- ABOUT THIS TASK: For every line in the records below that holds "period", make a copy.

(INFORMATION PROVIDED)

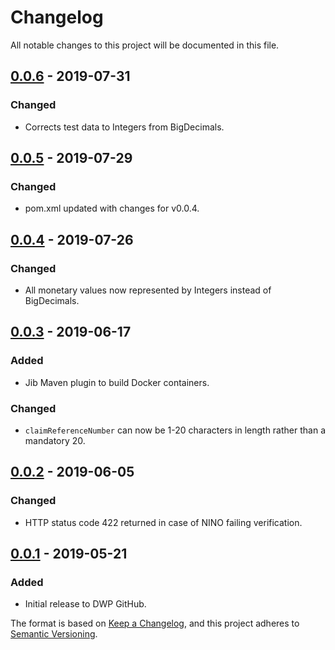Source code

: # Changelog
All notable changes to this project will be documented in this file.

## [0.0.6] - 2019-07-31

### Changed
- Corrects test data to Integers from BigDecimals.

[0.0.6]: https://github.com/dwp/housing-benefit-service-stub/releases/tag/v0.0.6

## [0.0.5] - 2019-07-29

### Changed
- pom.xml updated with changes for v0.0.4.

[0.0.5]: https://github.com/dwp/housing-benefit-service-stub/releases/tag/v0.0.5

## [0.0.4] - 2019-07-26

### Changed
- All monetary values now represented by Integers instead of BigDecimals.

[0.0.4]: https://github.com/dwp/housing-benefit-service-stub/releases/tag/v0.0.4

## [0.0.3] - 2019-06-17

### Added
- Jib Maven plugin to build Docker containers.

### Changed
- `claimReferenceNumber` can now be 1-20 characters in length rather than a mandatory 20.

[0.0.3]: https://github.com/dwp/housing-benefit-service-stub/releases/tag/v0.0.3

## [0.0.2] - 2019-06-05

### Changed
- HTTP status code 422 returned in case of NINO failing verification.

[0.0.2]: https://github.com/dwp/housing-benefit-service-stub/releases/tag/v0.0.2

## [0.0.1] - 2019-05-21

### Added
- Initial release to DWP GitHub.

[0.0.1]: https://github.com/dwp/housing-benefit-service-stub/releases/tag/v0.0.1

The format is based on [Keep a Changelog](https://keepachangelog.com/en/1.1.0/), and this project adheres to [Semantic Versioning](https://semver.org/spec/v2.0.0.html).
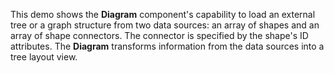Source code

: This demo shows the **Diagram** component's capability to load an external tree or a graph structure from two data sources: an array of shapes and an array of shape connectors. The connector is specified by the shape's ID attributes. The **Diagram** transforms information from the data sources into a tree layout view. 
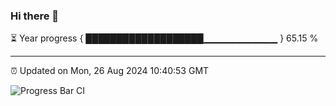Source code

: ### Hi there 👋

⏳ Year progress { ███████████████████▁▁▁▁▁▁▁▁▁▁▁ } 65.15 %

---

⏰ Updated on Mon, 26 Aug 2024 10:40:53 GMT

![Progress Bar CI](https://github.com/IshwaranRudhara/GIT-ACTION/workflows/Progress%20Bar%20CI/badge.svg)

(End INFORMATION PROVIDED)
(INFORMATION PROVIDED)

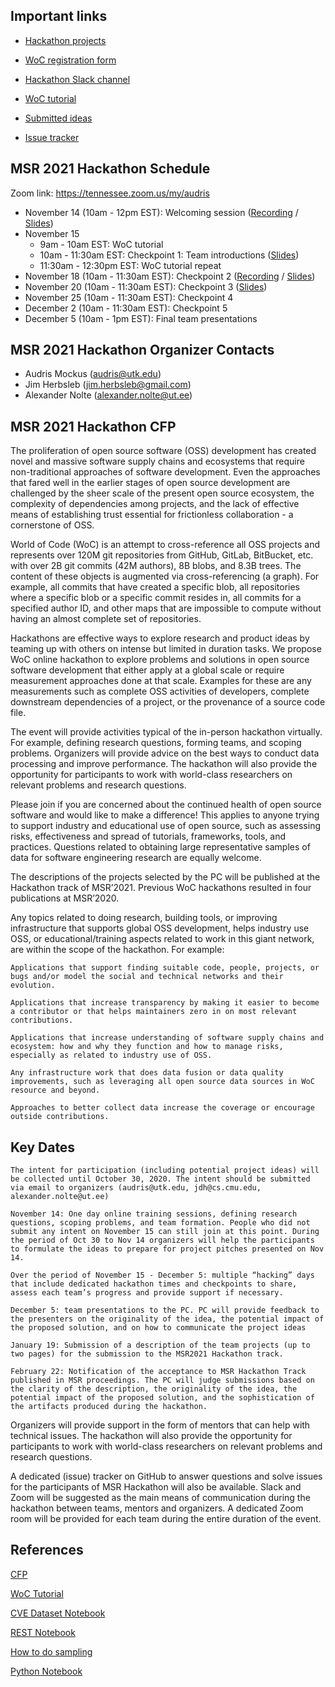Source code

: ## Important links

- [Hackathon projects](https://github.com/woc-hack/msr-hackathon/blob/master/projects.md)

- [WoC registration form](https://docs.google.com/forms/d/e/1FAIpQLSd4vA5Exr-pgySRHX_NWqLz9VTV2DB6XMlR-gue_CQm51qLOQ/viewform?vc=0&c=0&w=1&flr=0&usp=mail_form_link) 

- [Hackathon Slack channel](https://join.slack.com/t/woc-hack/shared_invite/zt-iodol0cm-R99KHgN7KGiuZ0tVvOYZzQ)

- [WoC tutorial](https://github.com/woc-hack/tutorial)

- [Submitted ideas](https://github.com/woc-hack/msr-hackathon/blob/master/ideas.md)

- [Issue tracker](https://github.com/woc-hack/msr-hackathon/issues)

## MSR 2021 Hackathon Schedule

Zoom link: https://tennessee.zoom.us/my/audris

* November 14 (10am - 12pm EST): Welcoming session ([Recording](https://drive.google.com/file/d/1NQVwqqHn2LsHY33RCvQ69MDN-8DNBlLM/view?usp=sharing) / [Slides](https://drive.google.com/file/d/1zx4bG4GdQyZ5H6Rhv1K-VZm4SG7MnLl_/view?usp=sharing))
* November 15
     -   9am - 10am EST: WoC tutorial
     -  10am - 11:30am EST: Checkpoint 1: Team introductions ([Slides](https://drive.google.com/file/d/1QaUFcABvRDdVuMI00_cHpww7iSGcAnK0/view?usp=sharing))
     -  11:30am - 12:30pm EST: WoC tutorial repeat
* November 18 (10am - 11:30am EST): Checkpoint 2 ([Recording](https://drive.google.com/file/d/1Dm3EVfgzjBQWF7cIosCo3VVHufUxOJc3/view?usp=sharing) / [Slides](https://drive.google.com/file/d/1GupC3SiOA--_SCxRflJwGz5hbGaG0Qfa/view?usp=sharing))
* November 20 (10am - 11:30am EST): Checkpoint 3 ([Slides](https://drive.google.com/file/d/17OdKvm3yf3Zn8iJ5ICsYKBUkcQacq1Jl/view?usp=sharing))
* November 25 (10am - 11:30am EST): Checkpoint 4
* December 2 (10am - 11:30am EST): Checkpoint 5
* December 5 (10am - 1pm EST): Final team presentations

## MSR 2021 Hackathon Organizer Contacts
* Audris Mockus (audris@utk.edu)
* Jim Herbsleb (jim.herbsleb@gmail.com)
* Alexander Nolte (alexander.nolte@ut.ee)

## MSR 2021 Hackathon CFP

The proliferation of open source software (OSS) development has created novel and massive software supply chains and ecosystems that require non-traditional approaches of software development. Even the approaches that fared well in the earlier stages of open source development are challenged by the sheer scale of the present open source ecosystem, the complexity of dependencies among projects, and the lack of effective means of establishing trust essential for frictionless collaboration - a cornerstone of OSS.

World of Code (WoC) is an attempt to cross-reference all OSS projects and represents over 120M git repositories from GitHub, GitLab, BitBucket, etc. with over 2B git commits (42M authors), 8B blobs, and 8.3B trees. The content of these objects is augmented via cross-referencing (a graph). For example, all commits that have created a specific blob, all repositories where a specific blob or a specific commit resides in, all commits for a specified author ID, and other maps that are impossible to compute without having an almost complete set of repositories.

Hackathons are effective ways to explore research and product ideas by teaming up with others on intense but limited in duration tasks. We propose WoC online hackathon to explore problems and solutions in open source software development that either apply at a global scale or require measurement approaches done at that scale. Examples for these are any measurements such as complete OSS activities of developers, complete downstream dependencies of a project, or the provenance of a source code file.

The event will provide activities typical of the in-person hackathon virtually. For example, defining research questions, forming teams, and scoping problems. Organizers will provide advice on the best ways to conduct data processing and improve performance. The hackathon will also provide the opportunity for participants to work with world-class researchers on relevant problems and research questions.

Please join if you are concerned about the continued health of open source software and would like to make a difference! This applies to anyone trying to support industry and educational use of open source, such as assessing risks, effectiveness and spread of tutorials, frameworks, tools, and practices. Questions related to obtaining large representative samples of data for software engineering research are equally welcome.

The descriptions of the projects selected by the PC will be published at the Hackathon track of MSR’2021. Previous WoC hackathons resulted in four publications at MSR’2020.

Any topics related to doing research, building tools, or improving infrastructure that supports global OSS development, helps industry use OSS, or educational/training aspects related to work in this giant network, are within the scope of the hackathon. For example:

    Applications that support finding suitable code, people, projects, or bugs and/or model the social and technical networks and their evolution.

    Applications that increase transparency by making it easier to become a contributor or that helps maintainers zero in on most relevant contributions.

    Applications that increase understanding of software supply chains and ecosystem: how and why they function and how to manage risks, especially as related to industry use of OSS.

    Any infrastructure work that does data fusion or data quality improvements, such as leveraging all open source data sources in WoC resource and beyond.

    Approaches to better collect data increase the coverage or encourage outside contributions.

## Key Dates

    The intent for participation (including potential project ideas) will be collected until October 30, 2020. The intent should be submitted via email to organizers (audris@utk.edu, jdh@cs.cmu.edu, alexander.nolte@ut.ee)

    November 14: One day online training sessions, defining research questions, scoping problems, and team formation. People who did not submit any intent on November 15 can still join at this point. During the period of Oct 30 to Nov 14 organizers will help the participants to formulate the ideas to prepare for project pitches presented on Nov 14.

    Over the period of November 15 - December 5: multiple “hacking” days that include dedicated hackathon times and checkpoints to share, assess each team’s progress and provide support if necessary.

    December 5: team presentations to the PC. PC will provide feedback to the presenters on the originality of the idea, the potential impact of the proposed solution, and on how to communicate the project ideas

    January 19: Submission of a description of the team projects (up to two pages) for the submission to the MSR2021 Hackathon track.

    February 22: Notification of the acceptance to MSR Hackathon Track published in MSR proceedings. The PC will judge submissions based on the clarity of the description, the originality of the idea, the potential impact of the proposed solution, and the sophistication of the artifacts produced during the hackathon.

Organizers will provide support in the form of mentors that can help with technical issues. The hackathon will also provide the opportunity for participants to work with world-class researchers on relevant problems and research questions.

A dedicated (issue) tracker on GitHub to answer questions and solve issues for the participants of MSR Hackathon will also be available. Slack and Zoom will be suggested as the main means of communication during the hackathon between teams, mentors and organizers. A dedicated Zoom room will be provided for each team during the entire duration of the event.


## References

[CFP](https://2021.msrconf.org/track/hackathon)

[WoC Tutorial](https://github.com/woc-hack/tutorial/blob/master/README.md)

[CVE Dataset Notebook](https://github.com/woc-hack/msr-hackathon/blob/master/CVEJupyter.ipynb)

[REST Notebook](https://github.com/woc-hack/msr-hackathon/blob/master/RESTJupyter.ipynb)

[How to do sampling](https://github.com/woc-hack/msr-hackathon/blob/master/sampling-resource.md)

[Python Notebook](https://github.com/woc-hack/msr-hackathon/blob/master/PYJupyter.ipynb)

(End INFORMATION PROVIDED)

- WORKED SOLUTION:
    November 14: One day online training sessions, defining research questions, scoping problems, and team formation. People who did not submit any intent on November 15 can still join at this point. During the period of Oct 30 to Nov 14 organizers will help the participants to formulate the ideas to prepare for project pitches presented on Nov 14.
    Over the period of November 15 - December 5: multiple “hacking” days that include dedicated hackathon times and checkpoints to share, assess each team’s progress and provide support if necessary.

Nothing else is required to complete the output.